Given data →
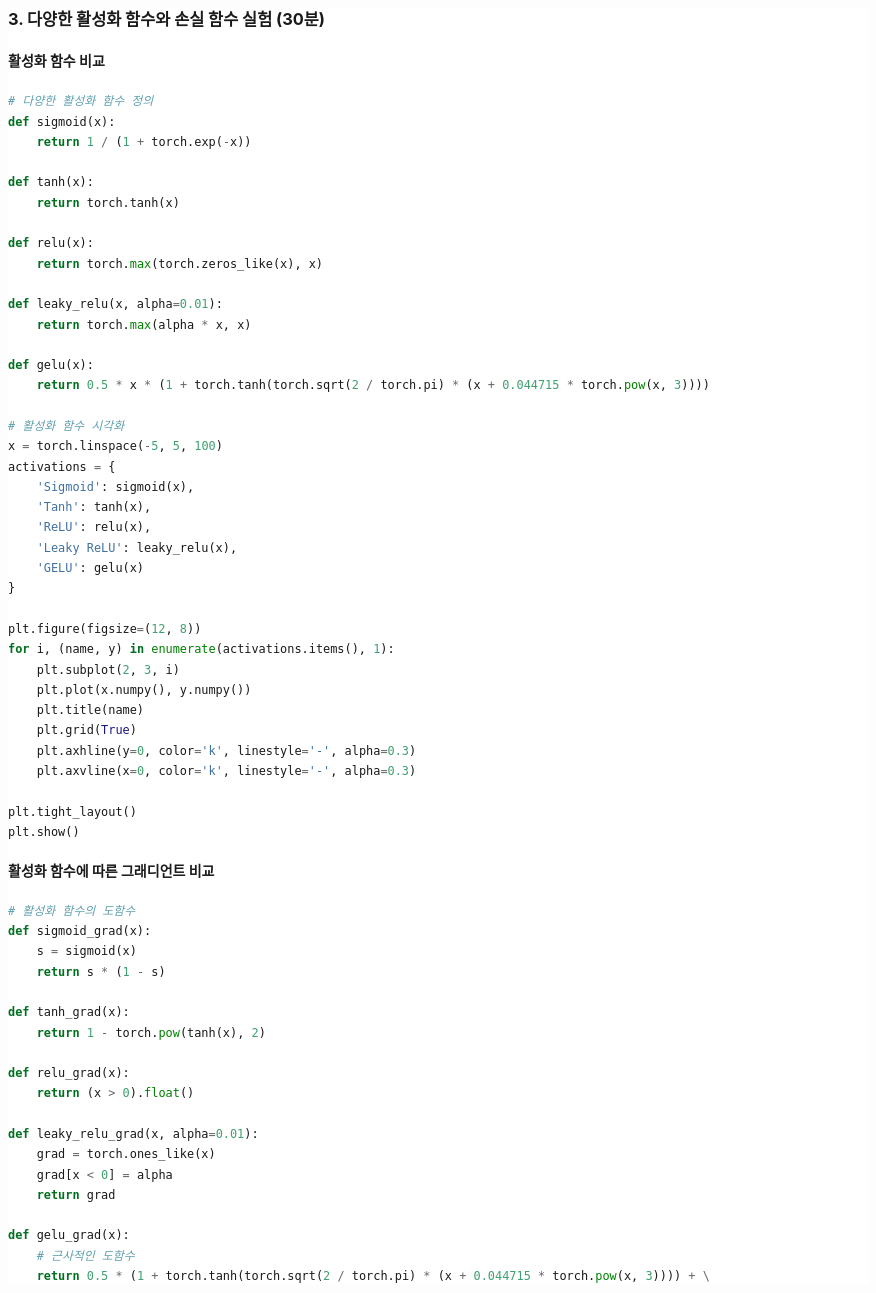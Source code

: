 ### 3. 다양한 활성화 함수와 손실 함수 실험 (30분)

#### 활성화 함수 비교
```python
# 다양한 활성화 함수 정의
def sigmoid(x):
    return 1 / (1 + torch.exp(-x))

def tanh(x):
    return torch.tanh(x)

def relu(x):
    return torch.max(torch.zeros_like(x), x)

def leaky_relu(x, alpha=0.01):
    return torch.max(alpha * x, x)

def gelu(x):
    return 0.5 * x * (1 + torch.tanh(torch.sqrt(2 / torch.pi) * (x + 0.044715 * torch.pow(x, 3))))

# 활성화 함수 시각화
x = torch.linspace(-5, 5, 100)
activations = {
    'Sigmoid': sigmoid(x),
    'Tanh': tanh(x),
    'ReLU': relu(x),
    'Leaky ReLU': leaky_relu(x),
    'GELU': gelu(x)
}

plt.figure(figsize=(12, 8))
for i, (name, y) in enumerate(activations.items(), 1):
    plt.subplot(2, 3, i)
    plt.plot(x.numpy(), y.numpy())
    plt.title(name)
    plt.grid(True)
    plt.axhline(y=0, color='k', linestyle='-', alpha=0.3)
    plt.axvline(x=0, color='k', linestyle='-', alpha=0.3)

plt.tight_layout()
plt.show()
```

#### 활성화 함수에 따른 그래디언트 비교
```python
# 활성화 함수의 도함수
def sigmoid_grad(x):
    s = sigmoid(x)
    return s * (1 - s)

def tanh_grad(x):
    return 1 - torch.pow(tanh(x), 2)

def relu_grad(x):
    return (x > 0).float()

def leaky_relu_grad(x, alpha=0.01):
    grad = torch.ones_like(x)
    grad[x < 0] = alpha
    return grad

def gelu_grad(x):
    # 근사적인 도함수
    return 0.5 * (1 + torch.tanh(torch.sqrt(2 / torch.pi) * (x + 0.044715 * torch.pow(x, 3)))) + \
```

==

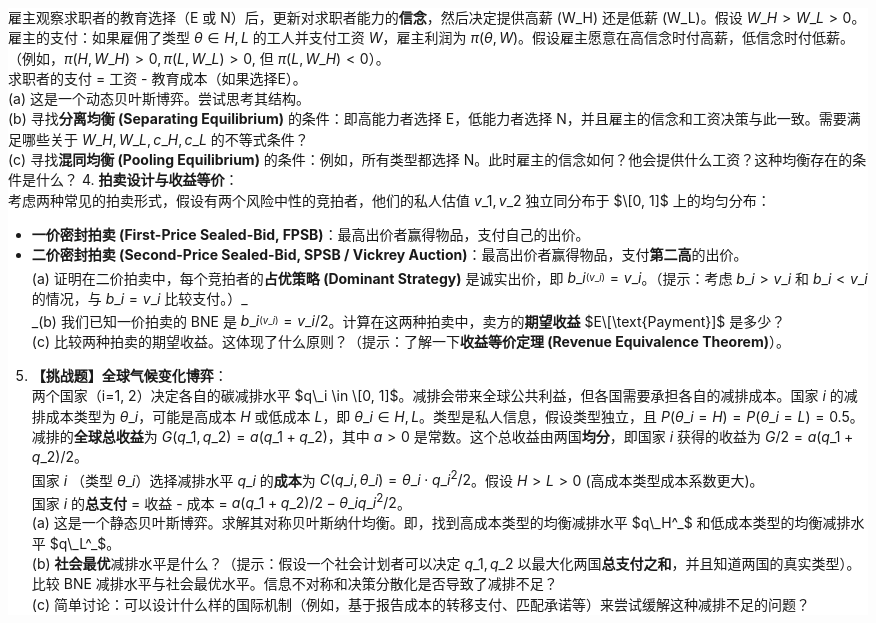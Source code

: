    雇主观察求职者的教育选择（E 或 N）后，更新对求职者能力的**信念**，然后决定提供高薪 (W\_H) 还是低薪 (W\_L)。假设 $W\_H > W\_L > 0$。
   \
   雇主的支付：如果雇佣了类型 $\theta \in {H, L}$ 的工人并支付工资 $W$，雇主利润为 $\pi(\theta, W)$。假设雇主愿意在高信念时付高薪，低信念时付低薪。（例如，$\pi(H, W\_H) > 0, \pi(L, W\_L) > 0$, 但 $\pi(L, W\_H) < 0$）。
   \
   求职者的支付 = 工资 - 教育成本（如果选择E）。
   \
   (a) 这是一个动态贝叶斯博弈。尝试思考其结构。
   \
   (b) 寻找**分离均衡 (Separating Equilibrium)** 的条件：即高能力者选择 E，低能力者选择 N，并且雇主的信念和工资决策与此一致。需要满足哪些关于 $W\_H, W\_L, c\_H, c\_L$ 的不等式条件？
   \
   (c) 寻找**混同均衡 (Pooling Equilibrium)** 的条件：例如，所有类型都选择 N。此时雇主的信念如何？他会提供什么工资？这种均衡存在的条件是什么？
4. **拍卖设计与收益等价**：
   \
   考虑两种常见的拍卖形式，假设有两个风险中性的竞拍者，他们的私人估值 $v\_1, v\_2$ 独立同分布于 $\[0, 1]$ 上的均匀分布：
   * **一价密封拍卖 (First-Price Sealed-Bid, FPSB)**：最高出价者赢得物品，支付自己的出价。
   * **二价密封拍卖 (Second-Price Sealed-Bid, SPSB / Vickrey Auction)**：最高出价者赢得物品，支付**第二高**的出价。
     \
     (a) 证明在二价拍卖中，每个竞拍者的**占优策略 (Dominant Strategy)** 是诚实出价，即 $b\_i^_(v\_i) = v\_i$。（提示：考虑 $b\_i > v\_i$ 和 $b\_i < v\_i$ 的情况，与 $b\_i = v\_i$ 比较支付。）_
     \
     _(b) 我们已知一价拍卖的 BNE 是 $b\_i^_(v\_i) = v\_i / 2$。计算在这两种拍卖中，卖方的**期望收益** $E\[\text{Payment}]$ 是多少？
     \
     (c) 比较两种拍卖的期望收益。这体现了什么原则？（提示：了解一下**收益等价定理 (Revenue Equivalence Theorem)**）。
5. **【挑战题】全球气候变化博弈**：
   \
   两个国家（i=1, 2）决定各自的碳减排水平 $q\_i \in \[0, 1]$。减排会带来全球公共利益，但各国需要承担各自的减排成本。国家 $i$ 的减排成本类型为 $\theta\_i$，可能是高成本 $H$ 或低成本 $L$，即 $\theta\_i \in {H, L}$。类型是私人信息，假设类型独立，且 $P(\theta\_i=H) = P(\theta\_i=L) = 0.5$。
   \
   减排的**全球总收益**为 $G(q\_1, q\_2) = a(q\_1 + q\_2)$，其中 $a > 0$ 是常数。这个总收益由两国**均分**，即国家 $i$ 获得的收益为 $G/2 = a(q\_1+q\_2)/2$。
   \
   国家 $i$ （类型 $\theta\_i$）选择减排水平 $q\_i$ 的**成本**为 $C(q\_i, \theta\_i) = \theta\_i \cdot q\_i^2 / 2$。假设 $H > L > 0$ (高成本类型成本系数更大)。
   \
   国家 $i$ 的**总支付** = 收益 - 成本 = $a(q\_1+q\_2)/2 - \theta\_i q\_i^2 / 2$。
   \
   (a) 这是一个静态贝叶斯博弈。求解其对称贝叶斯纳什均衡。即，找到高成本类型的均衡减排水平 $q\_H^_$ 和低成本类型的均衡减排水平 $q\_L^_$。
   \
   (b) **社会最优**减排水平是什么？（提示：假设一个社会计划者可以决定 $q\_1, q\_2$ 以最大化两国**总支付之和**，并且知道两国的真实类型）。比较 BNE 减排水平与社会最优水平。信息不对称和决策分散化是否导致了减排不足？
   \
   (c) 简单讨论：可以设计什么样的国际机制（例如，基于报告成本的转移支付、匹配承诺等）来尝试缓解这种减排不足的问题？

Task brief → Taking each line of the material above in turn, count those containing the string "alpha". State the number alone.

Exercise response → 6